James Clerk Maxwell Telescope - History

History

In the late 1960s, the Astronomy Committee of the UK's Science Research Council (SRC, the forerunner of STFC) considered the importance of astronomical observations at submillimetre and millimetre wavelengths. After a series of proposals and debates, in 1975, the SRC millimetre steering committee concluded that it would be possible to construct a 15-metre diameter telescope capable of observing at wavelengths down to 750 µm. The project, then called the National New Technology Telescope (NNTT), was to be an 80/20 per cent collaboration with the Netherlands Organisation for the Advancement of Science. Site tests were made at Mauna Kea in Hawaii, the Pinaleno Mountains in Arizona, and a site in Chile; and Mauna Kea was chosen. The NNTT is a unique facility, larger and with a more instruments than competing telescopes such as the CSO and SMT.

The final specifications called for the "world's largest telescope optimised for submillimetre wavelengths." It was to be a parabolic 15-metre antenna composed of 276 individually adjustable panels with a surface accuracy of better than 50 µm. It would be an altitude-azimuth mounted Cassegrain telescope with a tertiary mirror to direct the incoming radiation onto a number of different receivers. The antenna and mountings were to be protected from the elements by a co-rotating carousel with a transparent membrane stretched across the carousel aperture. Building work started in 1983 and went well apart from a small delay caused by the hijacking of the ship carrying the telescope across the Pacific by modern-day pirates. The telescope saw first light in 1987. The name for the final facility was changed to the James Clerk Maxwell Telescope.
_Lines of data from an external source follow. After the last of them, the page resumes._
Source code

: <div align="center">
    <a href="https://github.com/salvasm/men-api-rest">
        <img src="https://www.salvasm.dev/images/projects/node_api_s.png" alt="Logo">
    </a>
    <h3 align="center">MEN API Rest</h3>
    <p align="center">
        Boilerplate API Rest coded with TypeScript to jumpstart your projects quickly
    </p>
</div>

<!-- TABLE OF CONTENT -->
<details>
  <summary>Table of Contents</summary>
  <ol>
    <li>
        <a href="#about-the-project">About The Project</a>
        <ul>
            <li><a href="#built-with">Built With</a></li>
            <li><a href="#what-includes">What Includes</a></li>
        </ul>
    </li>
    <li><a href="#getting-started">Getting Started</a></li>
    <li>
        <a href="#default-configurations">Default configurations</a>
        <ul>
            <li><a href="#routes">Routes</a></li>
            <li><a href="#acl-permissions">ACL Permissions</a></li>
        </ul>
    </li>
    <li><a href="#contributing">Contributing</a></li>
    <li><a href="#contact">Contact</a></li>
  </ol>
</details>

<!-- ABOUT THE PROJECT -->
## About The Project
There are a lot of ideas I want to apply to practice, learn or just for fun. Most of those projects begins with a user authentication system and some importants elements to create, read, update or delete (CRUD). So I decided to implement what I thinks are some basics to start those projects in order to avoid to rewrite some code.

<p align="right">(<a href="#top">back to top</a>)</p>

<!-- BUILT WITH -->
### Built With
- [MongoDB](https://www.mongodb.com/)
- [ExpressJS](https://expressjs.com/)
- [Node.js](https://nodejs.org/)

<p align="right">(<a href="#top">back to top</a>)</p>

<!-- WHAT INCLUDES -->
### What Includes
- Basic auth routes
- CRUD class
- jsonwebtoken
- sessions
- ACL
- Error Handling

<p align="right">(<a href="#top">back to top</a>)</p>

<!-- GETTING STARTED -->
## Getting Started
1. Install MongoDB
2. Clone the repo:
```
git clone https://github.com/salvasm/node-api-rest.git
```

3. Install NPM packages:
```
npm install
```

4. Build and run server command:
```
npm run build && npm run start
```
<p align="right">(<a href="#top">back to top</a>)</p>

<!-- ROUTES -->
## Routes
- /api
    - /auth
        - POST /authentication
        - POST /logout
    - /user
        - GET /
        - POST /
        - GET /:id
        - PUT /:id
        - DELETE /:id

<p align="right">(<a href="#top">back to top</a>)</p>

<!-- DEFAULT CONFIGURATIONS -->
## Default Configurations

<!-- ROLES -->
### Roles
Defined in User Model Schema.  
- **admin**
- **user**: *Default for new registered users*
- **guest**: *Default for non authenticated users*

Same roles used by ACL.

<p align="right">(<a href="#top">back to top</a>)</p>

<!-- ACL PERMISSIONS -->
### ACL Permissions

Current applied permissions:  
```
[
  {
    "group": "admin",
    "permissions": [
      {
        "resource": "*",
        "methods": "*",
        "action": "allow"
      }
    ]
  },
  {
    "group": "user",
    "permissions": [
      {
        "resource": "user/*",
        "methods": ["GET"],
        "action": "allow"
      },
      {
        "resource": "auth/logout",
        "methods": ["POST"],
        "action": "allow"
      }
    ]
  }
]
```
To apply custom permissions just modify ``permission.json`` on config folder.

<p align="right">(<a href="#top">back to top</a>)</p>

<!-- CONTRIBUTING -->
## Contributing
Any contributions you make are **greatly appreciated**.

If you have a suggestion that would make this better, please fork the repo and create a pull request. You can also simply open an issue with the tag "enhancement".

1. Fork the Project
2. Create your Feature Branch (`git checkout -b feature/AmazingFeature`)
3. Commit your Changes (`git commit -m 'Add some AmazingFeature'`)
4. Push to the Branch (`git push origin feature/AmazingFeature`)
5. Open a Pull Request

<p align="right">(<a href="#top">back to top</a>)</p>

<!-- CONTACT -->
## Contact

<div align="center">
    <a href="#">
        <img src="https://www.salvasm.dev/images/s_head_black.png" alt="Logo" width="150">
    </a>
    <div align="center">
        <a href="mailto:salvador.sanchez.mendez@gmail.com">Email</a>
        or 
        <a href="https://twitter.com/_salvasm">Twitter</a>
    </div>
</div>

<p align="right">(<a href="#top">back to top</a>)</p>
The JCMT is currently funded under a tripartite agreement between the United Kingdom (55 percent), Canada (25 percent), and the Netherlands (20 percent). The telescope itself is operated by the Joint Astronomy Centre (JAC), from Hilo, Hawaii. The telescope site agreement with the University of Hawaii provides observer accommodation and infrastructure in exchange for open access to international proposals and 10 per cent of the observing time for the University's own projects. Proposals for telescope usage are submitted to one of the national Telescope Allocation Groups (TAGs) and if successful are awarded time in the next six-monthly semester.